UniversalDependencies/tools

TypeError: "validate.py" compatibility with Python 3.6

logan-siyao-peng opened this issue · 6 comments

While using "validate.py" in UDtools to validate conllu-formatted GUM corpus, the following error message occurs to my computer:

"""
C:\Users\logan\Dropbox\GUM\UDtools>python validate.py --lang en ..\amir_gumdev_build\target\dep\ud\GUM_interview_ants.conllu
Traceback (most recent call last):
File "validate.py", line 735, in
validate(inp,out,args,tagsets,known_sent_ids)
File "validate.py", line 613, in validate
for comments,tree in trees(inp,tag_sets,args):
File "validate.py", line 74, in trees
for line_counter, line in enumerate(inp):
File "C:\Program Files\Python36\lib\codecs.py", line 644, in next
line = self.readline()
File "C:\Program Files\Python36\lib\codecs.py", line 557, in readline
data = self.read(readsize, firstline=True)
File "C:\Program Files\Python36\lib\codecs.py", line 499, in read
data = self.bytebuffer + newdata
TypeError: can't concat str to bytes

During handling of the above exception, another exception occurred:

Traceback (most recent call last):
File "validate.py", line 737, in
warn(u"Exception caught!",u"Format")
File "validate.py", line 49, in warn
print >> sys.stderr, (u"[%sLine %d]: %s"%(fn,curr_line,msg)).encode(args.err_enc)
TypeError: unsupported operand type(s) for >>: 'builtin_function_or_method' and '_io.TextIOWrapper'. Did you mean "print(, file=<output_stream>)"?
"""

I was using Python 3,6,4 with Windows 10 Home. The "conllu" file seems correctly-formatted. Interestingly, my adviser @amir-zeldes did not encounter this problem while running the same command on his computer.

I tried my luck with Python 2.7.14 on my own and it also ran through the document successfully. Not sure why it fails with bytes/strings issue.

Thank you for your support.

Best,
Logan

validate.py is a Python2 program. The error you get is because Python3 interprets print >> sys.stderr as a bit shift operator applied to a function and a file, and (admittedly rightfully) complains. I will look into porting the code into Python3.

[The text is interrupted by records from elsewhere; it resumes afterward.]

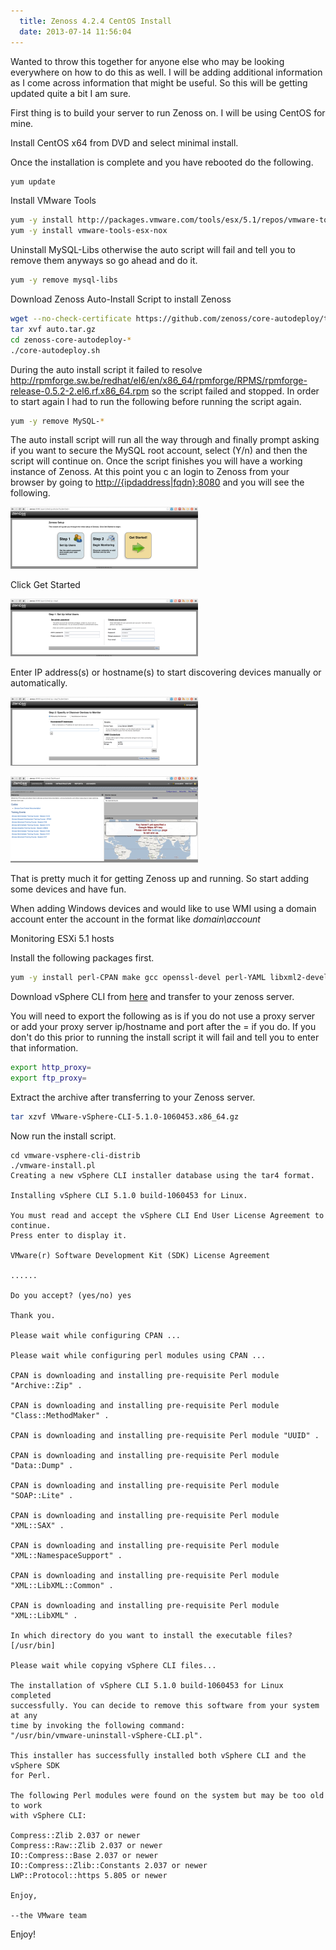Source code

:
 ```yaml
---
  title: Zenoss 4.2.4 CentOS Install
  date: 2013-07-14 11:56:04
---
```


Wanted to throw this together for anyone else who may be looking
everywhere on how to do this as well. I will be adding additional
information as I come across information that might be useful. So this
will be getting updated quite a bit I am sure.

First thing is to build your server to run Zenoss on. I will be using
CentOS for mine.

Install CentOS x64 from DVD and select minimal install.

Once the installation is complete and you have rebooted do the
following.

```bash
yum update
```

Install VMware Tools

```bash
yum -y install http://packages.vmware.com/tools/esx/5.1/repos/vmware-tools-repo-RHEL6-9.0.0-2.x86_64.rpm
yum -y install vmware-tools-esx-nox
```

Uninstall MySQL-Libs otherwise the auto script will fail and tell you to
remove them anyways so go ahead and do it.

```bash
yum -y remove mysql-libs
```

Download Zenoss Auto-Install Script to install Zenoss

```bash
wget --no-check-certificate https://github.com/zenoss/core-autodeploy/tarball/4.2.4 -O auto.tar.gz
tar xvf auto.tar.gz
cd zenoss-core-autodeploy-*
./core-autodeploy.sh
```

During the auto install script it failed to resolve
<http://rpmforge.sw.be/redhat/el6/en/x86_64/rpmforge/RPMS/rpmforge-release-0.5.2-2.el6.rf.x86_64.rpm>
so the script failed and stopped. In order to start again I had to run
the following before running the script again.

```bash
yum -y remove MySQL-*
```

The auto install script will run all the way through and finally prompt
asking if you want to secure the MySQL root account, select (Y/n) and
then the script will continue on. Once the script finishes you will have
a working instance of Zenoss. At this point you c an login to Zenoss
from your browser by going to [http://{ipdaddress\|fqdn}:8080](http://{ipdaddress|fqdn}:8080)
and you will see the following.

![Screen Shot 2013-07-14 at 10.53.12 AM](../../assets/Screen-Shot-2013-07-14-at-10.53.12-AM-300x99.png)

Click Get Started

![Screen Shot 2013-07-14 at 10.59.51 AM](../../assets/Screen-Shot-2013-07-14-at-10.59.51-AM-300x92.png)

Enter IP address(s) or hostname(s) to start discovering devices manually
or automatically.

![Screen Shot 2013-07-14 at 11.03.35 AM](../../assets/Screen-Shot-2013-07-14-at-11.03.35-AM-300x110.png)

![Screen Shot 2013-07-14 at 11.06.51 AM](../../assets/Screen-Shot-2013-07-14-at-11.06.51-AM-300x138.png)

That is pretty much it for getting Zenoss up and running. So start
adding some devices and have fun.

When adding Windows devices and would like to use WMI using a domain
account enter the account in the format like _domain\\account_

Monitoring ESXi 5.1 hosts

Install the following packages first.

```bash
yum -y install perl-CPAN make gcc openssl-devel perl-YAML libxml2-devel libuuid-devel glibc.i686 zlib.i686 ncurses-libs.i686 libstdc++.i686 libxml2.i686
```

Download vSphere CLI from
[here](https://my.vmware.com/group/vmware/details?downloadGroup=VSP510-VCLI-51U1&productId=327 "https\://my.vmware.com/group/vmware/details?downloadGroup=VSP510-VCLI-51U1&productId=327")
and transfer to your zenoss server.

You will need to export the following as is if you do not use a proxy
server or add your proxy server ip/hostname and port after the = if you
do. If you don't do this prior to running the install script it will
fail and tell you to enter that information.

```bash
export http_proxy=
export ftp_proxy=
```

Extract the archive after transferring to your Zenoss server.

```bash
tar xzvf VMware-vSphere-CLI-5.1.0-1060453.x86_64.gz
```

Now run the install script.

```raw
cd vmware-vsphere-cli-distrib
./vmware-install.pl
Creating a new vSphere CLI installer database using the tar4 format.

Installing vSphere CLI 5.1.0 build-1060453 for Linux.

You must read and accept the vSphere CLI End User License Agreement to
continue.
Press enter to display it.

VMware(r) Software Development Kit (SDK) License Agreement

......

Do you accept? (yes/no) yes

Thank you.

Please wait while configuring CPAN ...

Please wait while configuring perl modules using CPAN ...

CPAN is downloading and installing pre-requisite Perl module "Archive::Zip" .

CPAN is downloading and installing pre-requisite Perl module
"Class::MethodMaker" .

CPAN is downloading and installing pre-requisite Perl module "UUID" .

CPAN is downloading and installing pre-requisite Perl module "Data::Dump" .

CPAN is downloading and installing pre-requisite Perl module "SOAP::Lite" .

CPAN is downloading and installing pre-requisite Perl module "XML::SAX" .

CPAN is downloading and installing pre-requisite Perl module
"XML::NamespaceSupport" .

CPAN is downloading and installing pre-requisite Perl module
"XML::LibXML::Common" .

CPAN is downloading and installing pre-requisite Perl module "XML::LibXML" .

In which directory do you want to install the executable files?
[/usr/bin]

Please wait while copying vSphere CLI files...

The installation of vSphere CLI 5.1.0 build-1060453 for Linux completed
successfully. You can decide to remove this software from your system at any
time by invoking the following command:
"/usr/bin/vmware-uninstall-vSphere-CLI.pl".

This installer has successfully installed both vSphere CLI and the vSphere SDK
for Perl.

The following Perl modules were found on the system but may be too old to work
with vSphere CLI:

Compress::Zlib 2.037 or newer
Compress::Raw::Zlib 2.037 or newer
IO::Compress::Base 2.037 or newer
IO::Compress::Zlib::Constants 2.037 or newer
LWP::Protocol::https 5.805 or newer

Enjoy,

--the VMware team
```

Enjoy!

I have also encountered this problem. After automatic conversion with 2to3 I obtain this during execution:

b'[Line 0]: Exception caught!'
Traceback (most recent call last):
File "validate.py", line 787, in <module>
validate(inp,out,args,tagsets,known_sent_ids)
File "validate.py", line 650, in validate
for comments,tree in trees(inp,tag_sets,args):
File "validate.py", line 77, in trees
for line_counter, line in enumerate(inp):
File "/usr/lib/python3.5/codecs.py", line 642, in next
line = self.readline()
File "/usr/lib/python3.5/codecs.py", line 555, in readline
data = self.read(readsize, firstline=True)
File "/usr/lib/python3.5/codecs.py", line 497, in read
data = self.bytebuffer + newdata
TypeError: can't concat bytes to str

The python 2.7 version runs well after installing the regex package.
Is there any available official python 3 version now?

No , Python 2.7 is the one that I use

@Stormur: you should be able install the regex package with pip2 install --user regex.
That said, it would be nice if validate.py supported both Python 2 and 3.

@fginter porting to Python 3 can be other issue , right ?

@martinpopel : Yes, I did it, my fault.

Still, I think that a python 3 version is needed, also because it can better handle Unicode.